TASK ITEM
What you return must match the records word for word.

Saved data entries:
---+---

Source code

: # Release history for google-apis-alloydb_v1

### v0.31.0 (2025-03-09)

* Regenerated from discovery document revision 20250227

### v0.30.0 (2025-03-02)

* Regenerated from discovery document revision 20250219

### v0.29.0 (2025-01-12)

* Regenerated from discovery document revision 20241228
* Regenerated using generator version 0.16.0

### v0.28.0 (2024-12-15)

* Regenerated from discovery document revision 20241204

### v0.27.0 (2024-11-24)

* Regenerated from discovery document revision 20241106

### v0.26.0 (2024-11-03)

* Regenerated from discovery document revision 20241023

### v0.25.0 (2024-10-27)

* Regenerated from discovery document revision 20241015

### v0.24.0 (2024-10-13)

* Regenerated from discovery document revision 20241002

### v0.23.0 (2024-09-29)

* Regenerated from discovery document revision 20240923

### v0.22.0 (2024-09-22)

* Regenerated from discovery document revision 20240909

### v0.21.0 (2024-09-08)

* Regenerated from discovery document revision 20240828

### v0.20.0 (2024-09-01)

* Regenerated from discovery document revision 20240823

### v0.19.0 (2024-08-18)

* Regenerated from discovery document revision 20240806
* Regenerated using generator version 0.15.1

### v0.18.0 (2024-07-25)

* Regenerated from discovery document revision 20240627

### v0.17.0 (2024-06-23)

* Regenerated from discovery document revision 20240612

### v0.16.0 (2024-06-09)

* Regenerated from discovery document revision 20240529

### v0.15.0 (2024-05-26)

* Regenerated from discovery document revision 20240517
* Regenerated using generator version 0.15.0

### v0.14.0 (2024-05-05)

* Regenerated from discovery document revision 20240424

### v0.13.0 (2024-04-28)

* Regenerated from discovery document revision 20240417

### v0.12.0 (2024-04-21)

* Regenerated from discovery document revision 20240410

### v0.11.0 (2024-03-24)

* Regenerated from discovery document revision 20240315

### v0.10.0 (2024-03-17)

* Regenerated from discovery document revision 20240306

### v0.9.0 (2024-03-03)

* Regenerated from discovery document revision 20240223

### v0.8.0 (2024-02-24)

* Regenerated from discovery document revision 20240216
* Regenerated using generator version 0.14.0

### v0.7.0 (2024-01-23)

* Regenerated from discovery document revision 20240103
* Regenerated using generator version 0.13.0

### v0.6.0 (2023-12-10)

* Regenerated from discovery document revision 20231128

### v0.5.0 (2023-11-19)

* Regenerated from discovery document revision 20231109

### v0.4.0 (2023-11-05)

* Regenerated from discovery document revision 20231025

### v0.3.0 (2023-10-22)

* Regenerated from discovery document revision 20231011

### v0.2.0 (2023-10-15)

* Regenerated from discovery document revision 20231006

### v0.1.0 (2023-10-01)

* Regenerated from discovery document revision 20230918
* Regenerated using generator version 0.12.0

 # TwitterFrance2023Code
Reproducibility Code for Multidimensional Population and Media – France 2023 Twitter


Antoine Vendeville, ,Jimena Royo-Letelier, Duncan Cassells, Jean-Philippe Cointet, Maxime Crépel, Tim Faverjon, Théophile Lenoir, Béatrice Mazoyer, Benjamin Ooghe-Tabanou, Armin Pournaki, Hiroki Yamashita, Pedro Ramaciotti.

---+---

RESPONSE
Source code

: # Release history for google-apis-alloydb_v1

### v0.31.0 (2025-03-09)

* Regenerated from discovery document revision 20250227

### v0.30.0 (2025-03-02)

* Regenerated from discovery document revision 20250219

### v0.29.0 (2025-01-12)

* Regenerated from discovery document revision 20241228
* Regenerated using generator version 0.16.0

### v0.28.0 (2024-12-15)

* Regenerated from discovery document revision 20241204

### v0.27.0 (2024-11-24)

* Regenerated from discovery document revision 20241106

### v0.26.0 (2024-11-03)

* Regenerated from discovery document revision 20241023

### v0.25.0 (2024-10-27)

* Regenerated from discovery document revision 20241015

### v0.24.0 (2024-10-13)

* Regenerated from discovery document revision 20241002

### v0.23.0 (2024-09-29)

* Regenerated from discovery document revision 20240923

### v0.22.0 (2024-09-22)

* Regenerated from discovery document revision 20240909

### v0.21.0 (2024-09-08)

* Regenerated from discovery document revision 20240828

### v0.20.0 (2024-09-01)

* Regenerated from discovery document revision 20240823

### v0.19.0 (2024-08-18)

* Regenerated from discovery document revision 20240806
* Regenerated using generator version 0.15.1

### v0.18.0 (2024-07-25)

* Regenerated from discovery document revision 20240627

### v0.17.0 (2024-06-23)

* Regenerated from discovery document revision 20240612

### v0.16.0 (2024-06-09)

* Regenerated from discovery document revision 20240529

### v0.15.0 (2024-05-26)

* Regenerated from discovery document revision 20240517
* Regenerated using generator version 0.15.0

### v0.14.0 (2024-05-05)

* Regenerated from discovery document revision 20240424

### v0.13.0 (2024-04-28)

* Regenerated from discovery document revision 20240417

### v0.12.0 (2024-04-21)

* Regenerated from discovery document revision 20240410

### v0.11.0 (2024-03-24)

* Regenerated from discovery document revision 20240315

### v0.10.0 (2024-03-17)

* Regenerated from discovery document revision 20240306

### v0.9.0 (2024-03-03)

* Regenerated from discovery document revision 20240223

### v0.8.0 (2024-02-24)

* Regenerated from discovery document revision 20240216
* Regenerated using generator version 0.14.0

### v0.7.0 (2024-01-23)

* Regenerated from discovery document revision 20240103
* Regenerated using generator version 0.13.0

### v0.6.0 (2023-12-10)

* Regenerated from discovery document revision 20231128

### v0.5.0 (2023-11-19)

* Regenerated from discovery document revision 20231109

### v0.4.0 (2023-11-05)

* Regenerated from discovery document revision 20231025

### v0.3.0 (2023-10-22)

* Regenerated from discovery document revision 20231011

### v0.2.0 (2023-10-15)

* Regenerated from discovery document revision 20231006

### v0.1.0 (2023-10-01)

* Regenerated from discovery document revision 20230918
* Regenerated using generator version 0.12.0

 # TwitterFrance2023Code
Reproducibility Code for Multidimensional Population and Media – France 2023 Twitter


Antoine Vendeville, ,Jimena Royo-Letelier, Duncan Cassells, Jean-Philippe Cointet, Maxime Crépel, Tim Faverjon, Théophile Lenoir, Béatrice Mazoyer, Benjamin Ooghe-Tabanou, Armin Pournaki, Hiroki Yamashita, Pedro Ramaciotti.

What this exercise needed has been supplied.